**Source data:**
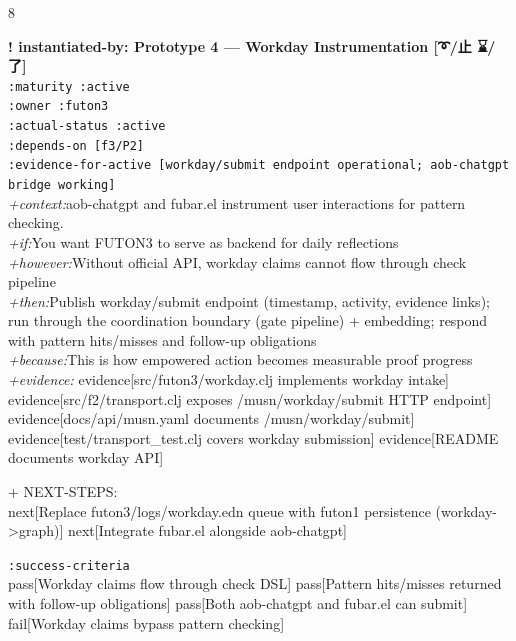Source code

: \documentclass[landscape]{article}
\newcommand{\flexitag}[1]{\textcolor[gray]{0.35}{\textit{#1}}}
\newenvironment{devmapactive}{%
  \def\FrameCommand{\colorbox{devmapactivebg}}%
  \setlength{\fboxsep}{2pt}%
  \MakeFramed{\advance\hsize-\width \FrameRestore}%
}{\endMakeFramed}
\begin{document}
\begin{paracol}{8}
\begin{devmapactive}
\par
\end{devmapactive}
\begin{devmapactive}
\textbf{! instantiated-by: Prototype 4 — Workday Instrumentation [➰/止 ⌛️/了]}\\
  \texttt{:\allowbreak{}maturity :\allowbreak{}active}\\
  \texttt{:\allowbreak{}owner :\allowbreak{}futon3}\\
  \texttt{:\allowbreak{}actual-\allowbreak{}status :\allowbreak{}active}\\
  \texttt{:\allowbreak{}depends-\allowbreak{}on [f3/\allowbreak{}P2]}\\
  \texttt{:\allowbreak{}evidence-\allowbreak{}for-\allowbreak{}active [workday/\allowbreak{}submit endpoint operational;\allowbreak{} aob-\allowbreak{}chatgpt bridge working]}\\
  \flexitag{+context:}aob-chatgpt and fubar.el instrument user interactions for pattern checking.\\
  \flexitag{+if:}You want FUTON3 to serve as backend for daily reflections\\
  \flexitag{+however:}Without official API, workday claims cannot flow through check pipeline\\
  \flexitag{+then:}Publish workday/submit endpoint (timestamp, activity, evidence links); run through the coordination boundary (gate pipeline) + embedding; respond with pattern hits/misses and follow-up obligations\\
  \flexitag{+because:}This is how empowered action becomes measurable proof progress\\
  \flexitag{+evidence:} evidence[src/futon3/workday.clj implements workday intake] evidence[src/f2/transport.clj exposes /musn/workday/submit HTTP endpoint] evidence[docs/api/musn.yaml documents /musn/workday/submit] evidence[test/transport\_test.clj covers workday submission] evidence[README documents workday API]\\
\par
  + NEXT-STEPS:\\
    next[Replace futon3/logs/workday.edn queue with futon1 persistence (workday->graph)] next[Integrate fubar.el alongside aob-chatgpt]\\
\par
  \texttt{:\allowbreak{}success-\allowbreak{}criteria}\\
    pass[Workday claims flow through check DSL] pass[Pattern hits/misses returned with follow-up obligations] pass[Both aob-chatgpt and fubar.el can submit] fail[Workday claims bypass pattern checking]\\

\end{devmapactive}
\end{paracol}
\end{document}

**What the exercise asks:**
Could you give all the records again, exactly, minus the pictures?

**Solution to the exercise:**
Source code

: \documentclass[landscape]{article}
\newcommand{\flexitag}[1]{\textcolor[gray]{0.35}{\textit{#1}}}
\newenvironment{devmapactive}{%
  \def\FrameCommand{\colorbox{devmapactivebg}}%
  \setlength{\fboxsep}{2pt}%
  \MakeFramed{\advance\hsize-\width \FrameRestore}%
}{\endMakeFramed}
\begin{document}
\begin{paracol}{8}
\begin{devmapactive}
\par
\end{devmapactive}
\begin{devmapactive}
\textbf{! instantiated-by: Prototype 4 — Workday Instrumentation [➰/止 ⌛️/了]}\\
  \texttt{:\allowbreak{}maturity :\allowbreak{}active}\\
  \texttt{:\allowbreak{}owner :\allowbreak{}futon3}\\
  \texttt{:\allowbreak{}actual-\allowbreak{}status :\allowbreak{}active}\\
  \texttt{:\allowbreak{}depends-\allowbreak{}on [f3/\allowbreak{}P2]}\\
  \texttt{:\allowbreak{}evidence-\allowbreak{}for-\allowbreak{}active [workday/\allowbreak{}submit endpoint operational;\allowbreak{} aob-\allowbreak{}chatgpt bridge working]}\\
  \flexitag{+context:}aob-chatgpt and fubar.el instrument user interactions for pattern checking.\\
  \flexitag{+if:}You want FUTON3 to serve as backend for daily reflections\\
  \flexitag{+however:}Without official API, workday claims cannot flow through check pipeline\\
  \flexitag{+then:}Publish workday/submit endpoint (timestamp, activity, evidence links); run through the coordination boundary (gate pipeline) + embedding; respond with pattern hits/misses and follow-up obligations\\
  \flexitag{+because:}This is how empowered action becomes measurable proof progress\\
  \flexitag{+evidence:} evidence[src/futon3/workday.clj implements workday intake] evidence[src/f2/transport.clj exposes /musn/workday/submit HTTP endpoint] evidence[docs/api/musn.yaml documents /musn/workday/submit] evidence[test/transport\_test.clj covers workday submission] evidence[README documents workday API]\\
\par
  + NEXT-STEPS:\\
    next[Replace futon3/logs/workday.edn queue with futon1 persistence (workday->graph)] next[Integrate fubar.el alongside aob-chatgpt]\\
\par
  \texttt{:\allowbreak{}success-\allowbreak{}criteria}\\
    pass[Workday claims flow through check DSL] pass[Pattern hits/misses returned with follow-up obligations] pass[Both aob-chatgpt and fubar.el can submit] fail[Workday claims bypass pattern checking]\\

\end{devmapactive}
\end{paracol}
\end{document}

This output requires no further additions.